Martino è ebreo. Fa il rabbino alla Sinagoga, ma non si dà troppe arie; anche perché, come già ricordato, è scemo. Ha una grande passione per lo Zio Panda e pretenderebbe da lui continue attenzioni. Un po' come faccio io con la Mamma, ma io solo la sera. Martino invece pretenderebbe che lo Zio Panda non andasse a lavorare per grattare la pancia a lui e questo, da un ministro del culto, mi pare poco serio.
L’unica seria è mia sorella Iris. Dopo, vi parlerò dei due nuovi pensionanti che si sono installati a casa nostra, che Dio li strafulmini (se mi sente Martino).

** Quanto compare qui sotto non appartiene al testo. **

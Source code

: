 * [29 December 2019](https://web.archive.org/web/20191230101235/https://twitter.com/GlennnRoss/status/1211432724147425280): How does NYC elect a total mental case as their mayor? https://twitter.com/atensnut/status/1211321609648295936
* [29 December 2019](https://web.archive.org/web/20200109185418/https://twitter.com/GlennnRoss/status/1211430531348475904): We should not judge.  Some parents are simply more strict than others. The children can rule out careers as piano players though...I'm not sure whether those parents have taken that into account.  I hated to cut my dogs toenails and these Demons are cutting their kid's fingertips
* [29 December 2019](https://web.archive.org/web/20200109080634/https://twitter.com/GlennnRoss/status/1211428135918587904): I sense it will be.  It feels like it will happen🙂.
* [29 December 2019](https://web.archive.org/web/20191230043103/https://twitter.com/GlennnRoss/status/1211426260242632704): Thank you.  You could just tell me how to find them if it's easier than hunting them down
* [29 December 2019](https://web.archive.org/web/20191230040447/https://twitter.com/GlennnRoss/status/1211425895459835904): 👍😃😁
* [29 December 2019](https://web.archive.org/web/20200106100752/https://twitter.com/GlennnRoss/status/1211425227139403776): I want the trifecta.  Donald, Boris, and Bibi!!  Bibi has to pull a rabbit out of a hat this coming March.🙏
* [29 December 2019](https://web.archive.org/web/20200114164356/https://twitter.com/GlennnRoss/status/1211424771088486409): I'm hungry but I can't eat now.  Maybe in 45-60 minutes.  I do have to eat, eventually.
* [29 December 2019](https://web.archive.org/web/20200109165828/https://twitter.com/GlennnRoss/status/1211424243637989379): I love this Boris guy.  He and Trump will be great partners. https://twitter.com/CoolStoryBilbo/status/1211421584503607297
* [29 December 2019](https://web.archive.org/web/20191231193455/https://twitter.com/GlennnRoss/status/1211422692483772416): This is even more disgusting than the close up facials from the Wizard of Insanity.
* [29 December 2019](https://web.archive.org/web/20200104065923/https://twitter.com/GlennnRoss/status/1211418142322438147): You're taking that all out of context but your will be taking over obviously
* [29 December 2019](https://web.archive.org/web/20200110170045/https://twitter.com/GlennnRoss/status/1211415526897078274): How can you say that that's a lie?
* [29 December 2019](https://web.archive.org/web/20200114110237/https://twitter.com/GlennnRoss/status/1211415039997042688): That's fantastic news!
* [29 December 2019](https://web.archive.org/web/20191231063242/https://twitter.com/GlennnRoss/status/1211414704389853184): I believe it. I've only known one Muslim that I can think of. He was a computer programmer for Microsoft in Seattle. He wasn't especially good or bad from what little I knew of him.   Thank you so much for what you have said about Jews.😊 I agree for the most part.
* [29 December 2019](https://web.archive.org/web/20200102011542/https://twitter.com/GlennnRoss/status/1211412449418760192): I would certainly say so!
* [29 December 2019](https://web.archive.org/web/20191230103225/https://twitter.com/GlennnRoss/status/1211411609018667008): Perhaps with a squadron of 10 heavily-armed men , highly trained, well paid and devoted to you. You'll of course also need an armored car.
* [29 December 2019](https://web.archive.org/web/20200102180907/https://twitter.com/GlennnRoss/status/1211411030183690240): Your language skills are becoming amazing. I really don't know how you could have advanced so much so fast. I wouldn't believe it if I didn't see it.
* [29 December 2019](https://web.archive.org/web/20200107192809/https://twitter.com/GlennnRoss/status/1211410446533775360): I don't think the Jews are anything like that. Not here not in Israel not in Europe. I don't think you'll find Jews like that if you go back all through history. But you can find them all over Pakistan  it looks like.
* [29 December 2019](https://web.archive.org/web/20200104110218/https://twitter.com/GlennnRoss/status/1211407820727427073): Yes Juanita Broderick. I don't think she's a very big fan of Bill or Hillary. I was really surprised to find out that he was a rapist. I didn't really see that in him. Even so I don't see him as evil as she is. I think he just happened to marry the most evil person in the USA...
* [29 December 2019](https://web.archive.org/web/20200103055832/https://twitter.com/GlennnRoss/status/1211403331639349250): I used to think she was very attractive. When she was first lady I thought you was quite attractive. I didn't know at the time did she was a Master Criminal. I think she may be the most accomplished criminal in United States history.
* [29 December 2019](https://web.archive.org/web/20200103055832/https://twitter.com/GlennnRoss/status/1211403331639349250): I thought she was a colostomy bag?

Mia sorella Iris, dicevo. Il genio della famiglia, dicono: si è laureata a Pisa in Informatica (per mantenersi, lavorava in un mobilificio di Pontedera, mostrava i mobili alla domenica ai clienti allibiti, illustrandone fattura, fregi e, soprattutto, solidità: ci saliva sopra), ha beccato il massimo dei voti, ora ha, come già ho detto, uno studio e fa consulenze. Fa un sacco di soldi, ma secondo me, è scema. (Non quanto Martino, naturlich: quello è proprio un mentecatto). Mi spiego meglio: è scema dal punto di vista sociale, e poi è stravagante, ancora più della Mamma e dello Zio Panda. Il che, badate bene, non è cosa da poco, alla faccia della relatività della cultura. Intanto, è troppo buona; ma proprio cogliombera, si farebbe picchiare da chiunque ambisse a far di lei bersaglio di pestaggi e/o lancio d’oggetti. Nostro fratello Ubaldo, Dio lo riposi, l’ingegnere cui accennavo poc’anzi, la gonfiava regolarmente di botte e lei reagiva mettendosi a tremare come una foglia. Ma reagisci, gonfialo, massacralo, le dicevo io; ma sì. Mi guardava allibita e tremante, l’occhio perso nel nulla (Forse pensava al cervello di Martino). La sera, a cena, la Mamma le serve il piatto con lo spezzatino (ci fa solo quello, la Mamma: ci ha una fantasia…) e lei non lo mangia, mentre noi ce lo spazzoliamo (LORO, non io; gliel’ho detto, alla Mamma, l’altra sera, fammi qualcos’altro per cena, mica per niente, lo spezzatino è ottimo, ma sono otto anni che ci servi solo quello, ma devo averla offesa perché m’ha scaraventato giù dal letto e ha spento la luce. Allora io sono andata a vedere quel che leggeva e ho visto che si trattava della Cucina Creativa Indiana. Bene, ho detto, vedi, la Mamma sta pensando di cucinarci indiano la sera, ecco perché s’è offesa, ci aveva già pensato da sé a cambiarci dieta… Credevo io: la sera dopo, spezzatino di nuovo.